### [TASK]
Would you please transcribe, exactly as written, the lines of the entries below starting at the one that holds "de la vidéo." and ending at the one that holds "fenêtre Options globale.", both included?

### [SUPPLIED MATERIAL]

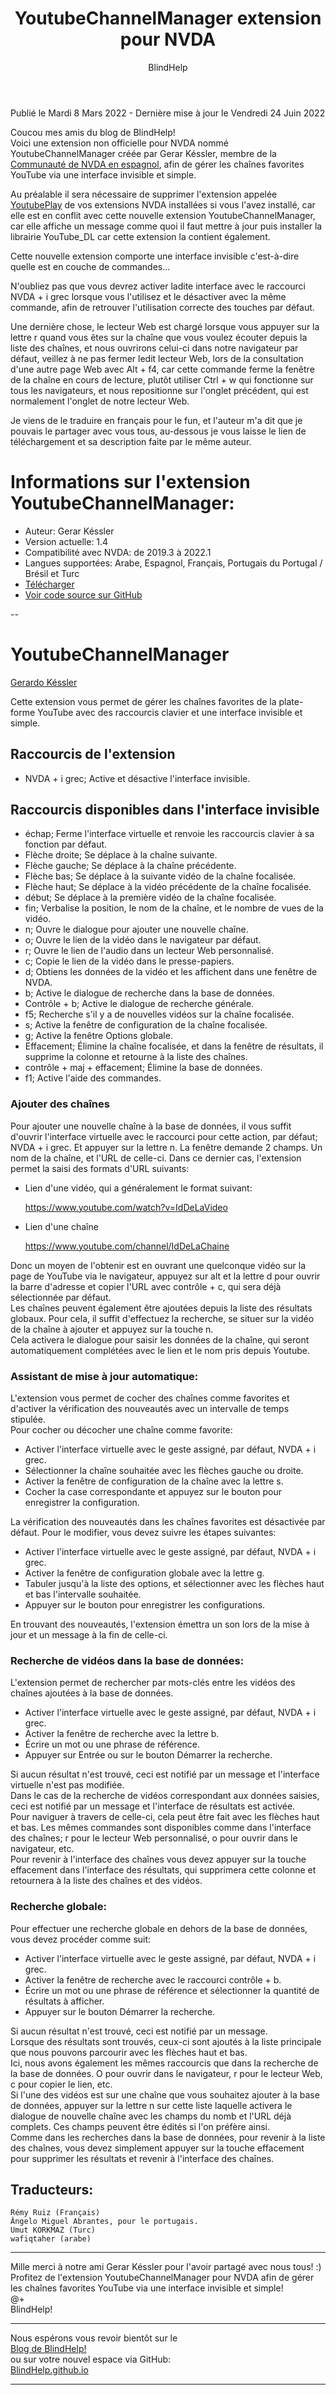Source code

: ﻿---
title: YoutubeChannelManager extension pour NVDA
permalink: "/YoutubeChannelManager/"
layout: post
author: BlindHelp
---

<footer>Publié le Mardi  8 Mars 2022 - Dernière mise à jour le Vendredi 24 Juin 2022</footer>

Coucou mes amis du blog de BlindHelp!    
Voici une extension non officielle  pour NVDA nommé YoutubeChannelManager créée par Gerar Késsler, membre de la [Communauté de NVDA en espagnol](https://nvda.es/), afin de gérer les chaînes favorites YouTube via une interface invisible et simple.    

Au préalable il sera nécessaire de supprimer l'extension appelée [YoutubePlay](https://blindhelp.github.io/YoutubePlay/) de vos extensions NVDA installées si vous l'avez installé, car elle est en conflit avec cette nouvelle extension YoutubeChannelManager, car elle affiche un message comme quoi il faut mettre à jour puis installer la librairie YouTube_DL car cette extension la  contient également.    

Cette nouvelle extension comporte une interface invisible c'est-à-dire quelle est en couche de commandes...    

N'oubliez pas que vous devrez activer ladite interface avec le raccourci NVDA + i grec lorsque vous l'utilisez et le désactiver avec la même commande, afin de retrouver l'utilisation correcte des touches par défaut.    

Une dernière chose, le lecteur Web est chargé lorsque vous appuyer sur la lettre r quand vous êtes sur la chaîne que vous voulez écouter depuis la liste des chaînes, et nous ouvrirons celui-ci dans notre navigateur par défaut, veillez à ne pas fermer ledit lecteur Web, lors de la consultation d'une autre page Web avec Alt + f4, car cette commande ferme la fenêtre de la chaîne en cours de lecture, plutôt utiliser Ctrl + w qui fonctionne sur tous les navigateurs, et nous repositionne sur l'onglet précédent, qui est normalement l'onglet de notre lecteur Web.    
 
Je viens de le traduire en français pour le fun, et l'auteur m'a dit que je pouvais le partager avec vous tous, au-dessous je vous laisse le lien de téléchargement et sa description faite par le même auteur.    

# Informations sur l'extension YoutubeChannelManager: #

* Auteur: <span lang="es">Gerar Késsler</span>
* Version actuelle: 1.4
* Compatibilité avec NVDA: de 2019.3 à 2022.1
* Langues supportées: Arabe, Espagnol, Français, Portugais du Portugal / Brésil et Turc
* [Télécharger](https://nvda.es/files/get.php?file=ytcmanager)
* [Voir code source sur GitHub](https://github.com/GerardKessler/YoutubeChannelManager)

--

# YoutubeChannelManager
[Gerardo Késsler](http://gera.ar)  

Cette extension vous permet de gérer les chaînes favorites de la plate-forme YouTube avec des raccourcis clavier et une interface invisible et simple.  

## Raccourcis de l'extension

* NVDA + i grec; Active et désactive l'interface invisible.

## Raccourcis disponibles dans l'interface invisible

* échap; Ferme l'interface virtuelle et renvoie les raccourcis clavier à sa fonction par défaut.
* Flèche droite; Se déplace à la chaîne suivante.
* Flèche gauche; Se déplace à la chaîne précédente.
* Flèche bas; Se déplace à la suivante vidéo de la chaîne focalisée.
* Flèche haut; Se déplace à la vidéo précédente de la chaîne focalisée.
* début; Se déplace à la première vidéo de la chaîne focalisée.
* fin; Verbalise la position, le nom de la chaîne, et le nombre de vues de la vidéo.
* n; Ouvre le dialogue pour ajouter une nouvelle chaîne.
* o; Ouvre le lien de la vidéo dans le navigateur par défaut.
* r; Ouvre le lien de l'audio dans un lecteur Web personnalisé.
* c; Copie le lien de la vidéo dans le presse-papiers.
* d; Obtiens les données de la vidéo et les affichent dans une fenêtre de NVDA.
* b; Active le dialogue de recherche dans la base de données.
* Contrôle + b; Active le dialogue de recherche générale.
* f5; Recherche s'il y a de nouvelles vidéos sur la chaîne focalisée.
* s; Active la fenêtre de configuration de la chaîne focalisée.
* g; Active la fenêtre Options globale.
* Effacement; Élimine la chaîne focalisée, et dans la fenêtre de résultats, il supprime la colonne et retourne à la liste des chaînes.
* contrôle + maj + effacement; Élimine la base de données.
* f1; Active l'aide des commandes.

### Ajouter des chaînes

Pour ajouter une nouvelle chaîne à la base de données, il vous suffit d'ouvrir l'interface virtuelle avec le raccourci pour cette action, par défaut; NVDA + i grec. Et appuyer sur la lettre n.
La fenêtre demande 2 champs. Un nom de la chaîne, et l'URL de celle-ci. Dans ce dernier cas, l'extension permet la saisi des formats d'URL suivants:

* Lien d'une vidéo, qui a généralement le format suivant:

    https://www.youtube.com/watch?v=IdDeLaVideo

* Lien d'une chaîne

    https://www.youtube.com/channel/IdDeLaChaine

Donc un moyen de l'obtenir est en ouvrant une quelconque vidéo sur la page de YouTube via le navigateur, appuyez sur alt et la lettre d pour ouvrir la barre d'adresse et copier l'URL avec contrôle + c, qui sera déjà sélectionnée par défaut.  
Les chaînes peuvent également être ajoutées depuis la liste des résultats globaux. Pour cela, il suffit  d'effectuez la recherche, se situer sur la vidéo de la chaîne à ajouter et appuyez sur la touche n.  
Cela activera le dialogue pour saisir les données de la chaîne, qui seront automatiquement complétées avec le lien et le nom pris depuis Youtube.

### Assistant de mise à jour automatique:

L'extension vous permet de cocher des chaînes comme favorites et d'activer la vérification des nouveautés avec un intervalle de temps stipulée.  
Pour cocher ou décocher une chaîne comme favorite:  

* Activer l'interface virtuelle avec le geste assigné, par défaut, NVDA + i grec.
* Sélectionner la chaîne souhaitée avec les flèches gauche ou droite.
* Activer la fenêtre de configuration de la chaîne avec la lettre s.
* Cocher la case correspondante et appuyez sur le bouton pour enregistrer la configuration.

La vérification des nouveautés dans les chaînes favorites est désactivée par défaut. Pour le modifier, vous devez suivre les étapes suivantes:

* Activer l'interface virtuelle avec le geste assigné, par défaut, NVDA + i grec.
* Activer la fenêtre de configuration globale avec la lettre g.
* Tabuler jusqu'à la liste des options, et sélectionner avec les flèches haut  et bas l'intervalle souhaitée.
* Appuyer sur le bouton pour enregistrer les configurations.

En trouvant des nouveautés, l'extension émettra un son lors de la mise à jour et un message à la fin de celle-ci.

### Recherche de vidéos dans la base de données:

L'extension permet de rechercher par mots-clés entre les vidéos des chaînes ajoutées à la base de données.  

* Activer l'interface virtuelle avec le geste assigné, par défaut, NVDA + i grec.
* Activer la fenêtre de recherche avec la lettre b.
* Écrire un mot ou une phrase de référence.
* Appuyer sur Entrée ou sur le bouton Démarrer la recherche.

Si aucun résultat n'est trouvé, ceci est notifié par un message et l'interface virtuelle n'est pas modifiée.  
Dans le cas de la recherche de vidéos correspondant aux données saisies, ceci est notifié par un message et l'interface de résultats est activée.  
Pour naviguer à travers de celle-ci, cela peut être fait avec les flèches haut et bas. Les mêmes commandes sont disponibles comme dans l'interface  des chaînes; r pour le lecteur Web personnalisé, o pour ouvrir dans le navigateur, etc.  
Pour revenir à l'interface des chaînes vous devez appuyer sur la touche effacement dans l'interface des résultats, qui supprimera cette colonne et retournera à la liste des chaînes et des vidéos.

### Recherche globale:

Pour effectuer une recherche globale en dehors de la base de données, vous devez procéder comme suit:

* Activer l'interface virtuelle avec le geste assigné, par défaut, NVDA + i grec.
* Activer la fenêtre de recherche avec le raccourci contrôle + b.
* Écrire un mot ou une phrase de référence et sélectionner la quantité de résultats à afficher.
* Appuyer sur le bouton Démarrer la recherche.

Si aucun résultat n'est trouvé, ceci est notifié par un message.  
Lorsque des résultats sont trouvés, ceux-ci sont ajoutés à la liste principale que nous pouvons parcourir avec les flèches haut et bas.  
Ici, nous avons également les mêmes raccourcis que dans la recherche de la base de données. O pour ouvrir dans le navigateur, r pour le lecteur Web, c pour copier le lien, etc.  
Si l'une des vidéos est sur une chaîne que vous souhaitez ajouter à la base de données, appuyer sur la lettre n sur cette liste laquelle activera le dialogue de nouvelle chaîne avec les champs du nomb et l'URL déjà complets. Ces champs peuvent être édités si l'on préfère ainsi.  
Comme dans les recherches dans la base de données, pour revenir à la liste des chaînes, vous devez simplement appuyer sur la touche effacement pour supprimer les résultats et revenir à l'interface des chaînes.

## Traducteurs:

	Rémy Ruiz (Français)
	Ângelo Miguel Abrantes, pour le portugais.
	Umut KORKMAZ (Turc)
	wafiqtaher (arabe)

---

Mille merci à notre ami <span lang="es">Gerar Késsler</span> pour l'avoir partagé avec nous tous! :)    
Profitez de l'extension YoutubeChannelManager pour NVDA afin de gérer les chaînes favorites YouTube via une interface invisible et simple!    
@+    
BlindHelp!    

---

Nous espérons vous revoir bientôt sur le      
[Blog de BlindHelp!](http://blindhelp.blogspot.fr/)                    
ou sur  votre nouvel espace via GitHub:                     
[BlindHelp.github.io](https://blindhelp.github.io)                    

---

### [EXERCISE OUTPUT]
* fin; Verbalise la position, le nom de la chaîne, et le nombre de vues de la vidéo.
* n; Ouvre le dialogue pour ajouter une nouvelle chaîne.
* o; Ouvre le lien de la vidéo dans le navigateur par défaut.
* r; Ouvre le lien de l'audio dans un lecteur Web personnalisé.
* c; Copie le lien de la vidéo dans le presse-papiers.
* d; Obtiens les données de la vidéo et les affichent dans une fenêtre de NVDA.
* b; Active le dialogue de recherche dans la base de données.
* Contrôle + b; Active le dialogue de recherche générale.
* f5; Recherche s'il y a de nouvelles vidéos sur la chaîne focalisée.
* s; Active la fenêtre de configuration de la chaîne focalisée.
* g; Active la fenêtre Options globale.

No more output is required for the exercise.